This funding provided by The Learning Coalition to the Hawai‘i Institute for Public Affairs (HIPA) to privatize land use has been substantial. In 2009, TLC gave HIPA $100,000.00, in 2010 the amount increased to $273,700.00, and in 2013, TLC gave HIPA an additional $75,000.00 (The Learning Coalition). The stated purpose of this funding was to enable HIPA to “examine solutions and establish a stakeholder group to guide the project, which resulted in proposed legislation (HB1385) to reform land use and facilities for public schools” (TLC). In a presentation to interested parties in January 2012, the public policy advocates at HIPA discussed first “How to Leverage Public Lands,” by utilizing vacant or underutilized lands, allowing for the joint use of parcels, long-term leases, land swaps, and use of public school lands for “commercial, residential, public or other purposes that are compatible with school and community activities” (“21st Century Schools”).

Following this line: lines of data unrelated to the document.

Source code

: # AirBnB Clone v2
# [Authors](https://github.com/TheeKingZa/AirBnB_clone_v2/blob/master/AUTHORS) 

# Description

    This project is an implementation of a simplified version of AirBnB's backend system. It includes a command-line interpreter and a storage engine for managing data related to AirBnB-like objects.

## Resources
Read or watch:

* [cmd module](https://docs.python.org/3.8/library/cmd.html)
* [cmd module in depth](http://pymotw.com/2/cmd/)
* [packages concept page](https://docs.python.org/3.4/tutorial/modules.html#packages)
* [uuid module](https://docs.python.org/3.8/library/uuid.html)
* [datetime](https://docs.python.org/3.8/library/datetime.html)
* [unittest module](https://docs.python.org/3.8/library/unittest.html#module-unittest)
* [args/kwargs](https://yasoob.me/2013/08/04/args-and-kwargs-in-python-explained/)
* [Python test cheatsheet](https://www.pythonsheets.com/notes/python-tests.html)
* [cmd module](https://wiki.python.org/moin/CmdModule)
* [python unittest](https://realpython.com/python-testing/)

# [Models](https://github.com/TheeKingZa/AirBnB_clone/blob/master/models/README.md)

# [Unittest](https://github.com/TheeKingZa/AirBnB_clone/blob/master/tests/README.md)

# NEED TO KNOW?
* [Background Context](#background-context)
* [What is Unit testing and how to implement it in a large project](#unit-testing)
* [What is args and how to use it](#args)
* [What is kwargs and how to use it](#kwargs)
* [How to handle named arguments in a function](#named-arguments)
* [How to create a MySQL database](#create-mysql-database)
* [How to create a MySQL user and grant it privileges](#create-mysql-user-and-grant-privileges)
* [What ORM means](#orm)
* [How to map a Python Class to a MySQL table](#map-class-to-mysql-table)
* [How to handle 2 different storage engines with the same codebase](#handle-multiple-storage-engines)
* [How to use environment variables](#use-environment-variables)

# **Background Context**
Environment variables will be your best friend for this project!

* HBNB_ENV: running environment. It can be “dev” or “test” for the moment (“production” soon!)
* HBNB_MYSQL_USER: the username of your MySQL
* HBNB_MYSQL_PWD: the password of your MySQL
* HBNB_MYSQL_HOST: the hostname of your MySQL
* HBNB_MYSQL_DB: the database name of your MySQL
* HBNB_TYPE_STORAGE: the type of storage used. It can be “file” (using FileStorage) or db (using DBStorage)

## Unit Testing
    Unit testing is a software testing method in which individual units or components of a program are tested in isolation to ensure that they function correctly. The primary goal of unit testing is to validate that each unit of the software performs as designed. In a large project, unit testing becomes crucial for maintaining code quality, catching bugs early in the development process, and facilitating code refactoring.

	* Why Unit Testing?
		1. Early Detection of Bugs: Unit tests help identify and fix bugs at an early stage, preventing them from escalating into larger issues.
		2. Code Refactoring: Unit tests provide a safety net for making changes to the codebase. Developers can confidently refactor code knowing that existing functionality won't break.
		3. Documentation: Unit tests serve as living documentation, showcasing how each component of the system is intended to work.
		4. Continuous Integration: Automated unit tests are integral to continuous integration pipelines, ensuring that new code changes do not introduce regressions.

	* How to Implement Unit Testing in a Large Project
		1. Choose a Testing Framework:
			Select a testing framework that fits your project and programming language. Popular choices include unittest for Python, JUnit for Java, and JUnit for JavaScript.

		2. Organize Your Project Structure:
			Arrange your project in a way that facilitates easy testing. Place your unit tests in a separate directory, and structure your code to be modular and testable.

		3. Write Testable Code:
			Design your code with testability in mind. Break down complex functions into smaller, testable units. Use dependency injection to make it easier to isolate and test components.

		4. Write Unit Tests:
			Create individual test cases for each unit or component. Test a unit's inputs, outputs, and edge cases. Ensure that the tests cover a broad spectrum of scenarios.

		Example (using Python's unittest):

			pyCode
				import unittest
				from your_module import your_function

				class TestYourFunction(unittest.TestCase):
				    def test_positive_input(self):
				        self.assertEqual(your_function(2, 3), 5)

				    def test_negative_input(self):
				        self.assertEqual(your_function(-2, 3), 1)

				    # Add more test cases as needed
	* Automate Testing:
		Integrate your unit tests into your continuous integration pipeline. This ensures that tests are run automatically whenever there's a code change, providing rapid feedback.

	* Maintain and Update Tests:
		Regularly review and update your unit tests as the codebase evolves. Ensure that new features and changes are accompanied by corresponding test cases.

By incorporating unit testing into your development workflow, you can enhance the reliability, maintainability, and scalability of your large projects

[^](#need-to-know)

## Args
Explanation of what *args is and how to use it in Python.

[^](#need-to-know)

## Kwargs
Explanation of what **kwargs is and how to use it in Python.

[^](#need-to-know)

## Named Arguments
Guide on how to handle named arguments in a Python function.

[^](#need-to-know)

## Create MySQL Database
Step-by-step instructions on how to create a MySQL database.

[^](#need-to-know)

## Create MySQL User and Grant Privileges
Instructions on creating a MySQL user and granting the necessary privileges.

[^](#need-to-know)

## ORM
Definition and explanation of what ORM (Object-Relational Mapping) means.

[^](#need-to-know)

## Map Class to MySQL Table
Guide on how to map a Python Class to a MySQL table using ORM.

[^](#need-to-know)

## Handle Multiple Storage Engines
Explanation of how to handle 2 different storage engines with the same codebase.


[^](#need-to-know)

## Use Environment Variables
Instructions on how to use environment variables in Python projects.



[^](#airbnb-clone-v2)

The strategic approach to legal and policy reform advocated by the group involves multiple steps, beginning with the creation of public school land trust, the formation of new commission (with a real estate background) to engage public-private partnerships on school lands, the transfer of school lands into the trust, so that revenues that are generated go into the land trust, with the proceeds used to build 21st century schools. This strategic approach utilizes real estate and development professionals, and those who are overseeing the process would be empowered to use a multiplicity of long-term financing mechanisms, including all available public and private revenue and debt financing tools, the monetization of annual CIP and other revenue for issuance of large scale municipal bonds, leveraging vacant and underutilized lands, providing developers with incentives to build, maintain, and manage facilities over extended period of time, and creating joint development agreements to share the costs of school and community facilities, tax credits and business incentives. The partners invited to work on this radical reconfiguration of public land use included the HIDOE, the Council for Educational Facility Planners, the Urban Land Institute, the Chamber of Commerce of Hawai‘i, HSTA, Good Beginnings Alliance, and Concordia LLC.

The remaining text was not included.